How to: Add the Bing Speech Recognition Control to an application with a custom UI

Article
07/05/2016

This document describes how to implement speech recognition with a custom UI. To use the SpeechRecognizerUx control in your application, which implements some of the UI functionality automatically, see How to: Add the Bing Speech Recognition Control to an application with the SpeechRecognizerUx class.

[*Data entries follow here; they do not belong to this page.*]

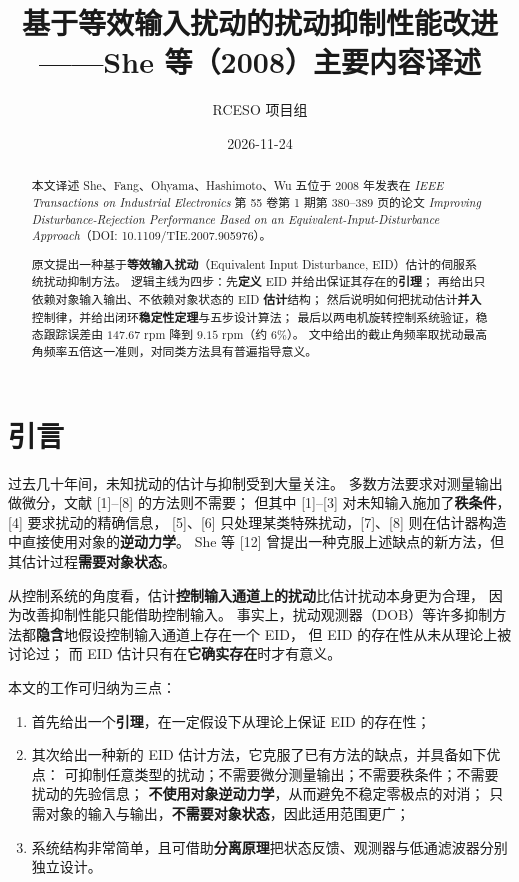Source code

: \documentclass[11pt,a4paper]{ctexart}
\title{\bfseries 基于等效输入扰动的扰动抑制性能改进\\[2mm]
\large ——She 等（2008）主要内容译述}
\author{RCESO 项目组}
\date{2026-11-24}
\begin{document}
\maketitle

\begin{abstract}
\noindent
本文译述 She、Fang、Ohyama、Hashimoto、Wu 五位于 2008 年发表在
\emph{IEEE Transactions on Industrial Electronics}
第 55 卷第 1 期第 380--389 页的论文
\emph{Improving Disturbance-Rejection Performance Based on an
Equivalent-Input-Disturbance Approach}（DOI: 10.1109/TIE.2007.905976）。

原文提出一种基于\textbf{等效输入扰动}（Equivalent Input Disturbance, EID）估计的伺服系统扰动抑制方法。
逻辑主线为四步：先\textbf{定义} EID 并给出保证其存在的\textbf{引理}；
再给出只依赖对象输入输出、不依赖对象状态的 EID \textbf{估计}结构；
然后说明如何把扰动估计\textbf{并入}控制律，并给出闭环\textbf{稳定性定理}与五步设计算法；
最后以两电机旋转控制系统验证，稳态跟踪误差由 $147.67$ rpm 降到 $9.15$ rpm（约 $6\%$）。
文中给出的截止角频率取扰动最高角频率五倍这一准则，对同类方法具有普遍指导意义。
\end{abstract}

\tableofcontents
\newpage

\section{引言}

过去几十年间，未知扰动的估计与抑制受到大量关注。
多数方法要求对测量输出做微分，文献 [1]--[8] 的方法则不需要；
但其中 [1]--[3] 对未知输入施加了\textbf{秩条件}，[4] 要求扰动的精确信息，
[5]、[6] 只处理某类特殊扰动，[7]、[8] 则在估计器构造中直接使用对象的\textbf{逆动力学}。
She 等 [12] 曾提出一种克服上述缺点的新方法，但其估计过程\textbf{需要对象状态}。

从控制系统的角度看，估计\textbf{控制输入通道上的扰动}比估计扰动本身更为合理，
因为改善抑制性能只能借助控制输入。
事实上，扰动观测器（DOB）等许多抑制方法都\textbf{隐含}地假设控制输入通道上存在一个 EID，
但 EID 的存在性从未从理论上被讨论过；
而 EID 估计只有在\textbf{它确实存在}时才有意义。

本文的工作可归纳为三点：
\begin{enumerate}[label=(\arabic*)]
\item 首先给出一个\textbf{引理}，在一定假设下从理论上保证 EID 的存在性；
\item 其次给出一种新的 EID 估计方法，它克服了已有方法的缺点，并具备如下优点：
可抑制任意类型的扰动；不需要微分测量输出；不需要秩条件；不需要扰动的先验信息；
\textbf{不使用对象逆动力学}，从而避免不稳定零极点的对消；
只需对象的输入与输出，\textbf{不需要对象状态}，因此适用范围更广；
\item 系统结构非常简单，且可借助\textbf{分离原理}把状态反馈、观测器与低通滤波器分别独立设计。
\end{enumerate}
\end{document}
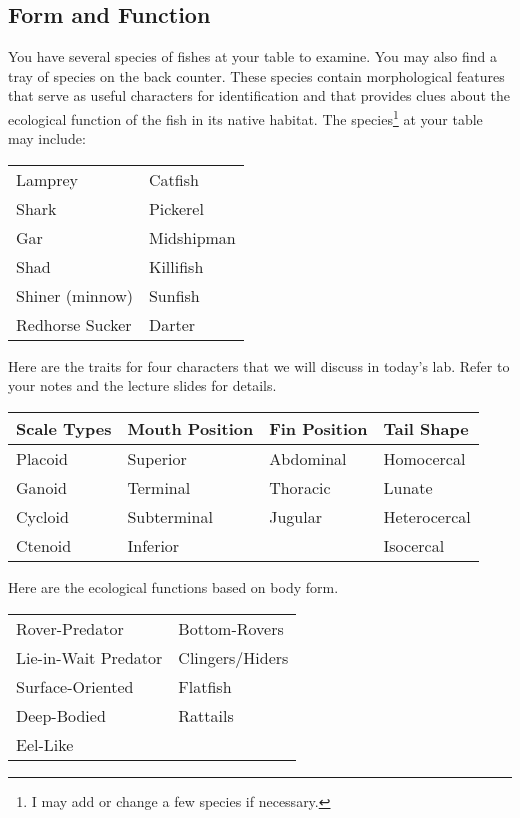 \documentclass[12pt, hidelinks]{exam}
\begin{document}
\subsection*{Form and Function}

You have several species of fishes at your table to examine.  You may also find a tray of species on the back counter. These species contain morphological features that serve as useful characters for identification and that provides clues about the ecological function of the fish in its native habitat.  The species\footnote{I may add or change a few species if necessary.} at your table may include:

\bigskip

\begin{tabular}{ll}
\toprule
Lamprey 		&	Catfish\\
Shark 			&	Pickerel\\
Gar 			&	Midshipman \\
Shad 			&	Killifish \\
Shiner (minnow)	&	Sunfish \\
Redhorse Sucker	&	Darter \\
\bottomrule
\end{tabular}

\bigskip

Here are the traits for four characters that we will discuss in today’s lab. Refer to your notes and the lecture slides for details.

\bigskip

\begin{tabular}{llll}
\toprule
Scale Types	& Mouth Position	& Fin Position	& Tail Shape \\
\midrule
Placoid		& Superior			& Abdominal		& Homocercal \\
Ganoid		& Terminal			& Thoracic		& Lunate \\
Cycloid		& Subterminal		& Jugular		& Heterocercal \\
Ctenoid		& Inferior			&				& Isocercal \\
\bottomrule
\end{tabular}

\bigskip

Here are the ecological functions based on body form.\bigskip

\begin{tabular}{ll}
\toprule
Rover-Predator 			&	Bottom-Rovers \\
Lie-in-Wait Predator 	&	Clingers/Hiders \\
Surface-Oriented 		&	Flatfish \\
Deep-Bodied 			&	Rattails \\
Eel-Like 				& 	 \\
\bottomrule
\end{tabular}
\end{document}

Prerequisites for Speech Recognition in Windows Store applications

Before creating speech-enabled applications, you must install the speech control from Visual Studio Gallery or from the Visual Studio Extension Manager, as described in How to: Register and install the Bing Speech Recognition Control. Then, for each project that will use the Speech control, you must complete the preparatory steps described in How to: Enable a project for the Bing Speech Recognition Control.

Adding Speech Recognition to an application with custom UI

Speech recognition functionality depends on the SpeechRecognizer class and its methods and events. The methods allow us to stop and start speech recognition, and the events let us show volume and results data, and mark the different steps in the speech recognition process so that we can adjust the UI accordingly.

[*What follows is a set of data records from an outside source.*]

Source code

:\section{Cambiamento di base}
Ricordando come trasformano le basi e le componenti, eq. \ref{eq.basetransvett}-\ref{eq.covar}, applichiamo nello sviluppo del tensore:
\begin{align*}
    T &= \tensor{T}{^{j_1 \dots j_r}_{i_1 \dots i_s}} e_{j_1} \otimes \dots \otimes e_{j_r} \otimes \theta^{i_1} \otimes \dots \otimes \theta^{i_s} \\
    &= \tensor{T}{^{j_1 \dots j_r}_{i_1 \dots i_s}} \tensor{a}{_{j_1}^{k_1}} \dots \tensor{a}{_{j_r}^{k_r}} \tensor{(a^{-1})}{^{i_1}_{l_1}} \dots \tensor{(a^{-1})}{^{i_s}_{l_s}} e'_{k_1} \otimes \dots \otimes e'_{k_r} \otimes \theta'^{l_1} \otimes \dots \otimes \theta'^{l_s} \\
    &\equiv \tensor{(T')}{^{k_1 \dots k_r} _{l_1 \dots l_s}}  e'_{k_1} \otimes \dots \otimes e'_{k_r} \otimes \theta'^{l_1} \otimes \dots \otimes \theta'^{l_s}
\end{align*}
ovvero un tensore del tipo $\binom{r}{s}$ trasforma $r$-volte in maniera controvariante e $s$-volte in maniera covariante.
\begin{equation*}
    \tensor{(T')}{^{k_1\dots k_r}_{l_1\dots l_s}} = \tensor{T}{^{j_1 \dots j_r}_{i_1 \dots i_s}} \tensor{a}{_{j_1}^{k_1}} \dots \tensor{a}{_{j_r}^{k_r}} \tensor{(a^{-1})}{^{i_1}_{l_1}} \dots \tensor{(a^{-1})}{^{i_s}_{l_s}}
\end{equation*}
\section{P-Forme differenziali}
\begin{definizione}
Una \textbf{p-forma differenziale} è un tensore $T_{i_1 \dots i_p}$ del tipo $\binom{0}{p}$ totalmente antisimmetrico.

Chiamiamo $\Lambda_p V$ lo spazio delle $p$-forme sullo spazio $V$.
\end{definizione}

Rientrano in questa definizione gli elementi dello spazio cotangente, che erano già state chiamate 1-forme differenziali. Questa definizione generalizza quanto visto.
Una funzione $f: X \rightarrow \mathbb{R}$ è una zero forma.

For a complete code example using speech recognition with a custom UI, see the SpeechRecognizer documentation. For the list of currently supported languages, see The Bing Speech Recognition Control.

Creating the SpeechRecognizer object

Before calling the SpeechRecognizer.SpeechRecognizer(string, SpeechAuthorizationParameters) constructor, you must create a SpeechAuthorizationParameters object and populate it with your Azure Data Marketplace credentials. These credentials enable the SpeechRecognizer to contact the web service that analyzes the audio data and converts it to text.

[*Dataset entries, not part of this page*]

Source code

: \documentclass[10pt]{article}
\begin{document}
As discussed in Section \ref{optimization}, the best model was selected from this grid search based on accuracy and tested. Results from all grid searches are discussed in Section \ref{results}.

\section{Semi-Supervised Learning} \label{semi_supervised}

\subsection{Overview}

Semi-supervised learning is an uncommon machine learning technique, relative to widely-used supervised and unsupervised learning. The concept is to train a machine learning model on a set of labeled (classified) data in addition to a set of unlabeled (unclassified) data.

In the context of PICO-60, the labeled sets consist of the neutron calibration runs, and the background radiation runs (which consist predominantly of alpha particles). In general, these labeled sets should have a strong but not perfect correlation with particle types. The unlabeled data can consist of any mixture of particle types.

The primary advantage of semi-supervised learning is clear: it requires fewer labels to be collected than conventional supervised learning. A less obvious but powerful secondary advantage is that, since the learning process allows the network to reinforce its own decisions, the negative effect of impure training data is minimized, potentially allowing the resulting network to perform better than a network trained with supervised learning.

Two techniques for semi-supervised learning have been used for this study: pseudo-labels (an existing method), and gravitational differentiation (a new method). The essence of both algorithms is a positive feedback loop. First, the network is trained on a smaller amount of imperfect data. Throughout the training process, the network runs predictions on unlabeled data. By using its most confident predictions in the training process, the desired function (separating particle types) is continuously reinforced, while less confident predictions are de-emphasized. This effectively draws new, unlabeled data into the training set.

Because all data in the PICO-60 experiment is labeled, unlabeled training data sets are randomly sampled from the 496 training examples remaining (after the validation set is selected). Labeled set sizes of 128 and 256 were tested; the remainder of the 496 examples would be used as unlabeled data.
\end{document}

The following code example creates a SpeechRecognizer and adds its event handlers.

public MainPage()
{
    this.InitializeComponent();
    this.Loaded += MainPage_Loaded;
}

SpeechRecognizer SR;
private void MainPage_Loaded(object sender, RoutedEventArgs e)
{
    // Apply credentials from the Windows Azure Data Marketplace.
    var credentials = new SpeechAuthorizationParameters();
    credentials.ClientId = "<YOUR CLIENT ID>";
    credentials.ClientSecret = "<YOUR CLIENT SECRET>";

    // Initialize the speech recognizer.
    SR = new SpeechRecognizer("en-US", credentials);

    // Add speech recognition event handlers.
    SR.AudioCaptureStateChanged += SR_AudioCaptureStateChanged;
    SR.AudioLevelChanged += SR_AudioLevelChanged;
    SR.RecognizerResultReceived += SR_RecognizerResultReceived;
}

var SR;
function body_OnLoad() {
    // Apply credentials from the Windows Azure Data Marketplace.
    var credentials = new Bing.Speech.SpeechAuthorizationParameters();
    credentials.clientId = "<YOUR CLIENT ID>";
    credentials.clientSecret = "<YOUR CLIENT SECRET>";

    // Initialize the speech recognizer.
    SR = new Bing.Speech.SpeechRecognizer("en-US", credentials);

    // Add speech recognition event handlers.
    SR.onaudiocapturestatechanged = SR_AudioCaptureStateChanged;
    SR.onaudiolevelchanged = SR_AudioLevelChanged;
    SR.onrecognizerresultreceived = SR_RecognizerResultReceived;
    }

Exposing the SpeechRecognizer methods in the UI

The most important speech recognition function is the SpeechRecognizer.RecognizeSpeechToTextAsync() method, which starts the speech recognition session, raises the events, and returns the results. You can expose this method directly through a UI element, such as a Button, or call it in response to another application event, such as loading a page or recognizing a microphone.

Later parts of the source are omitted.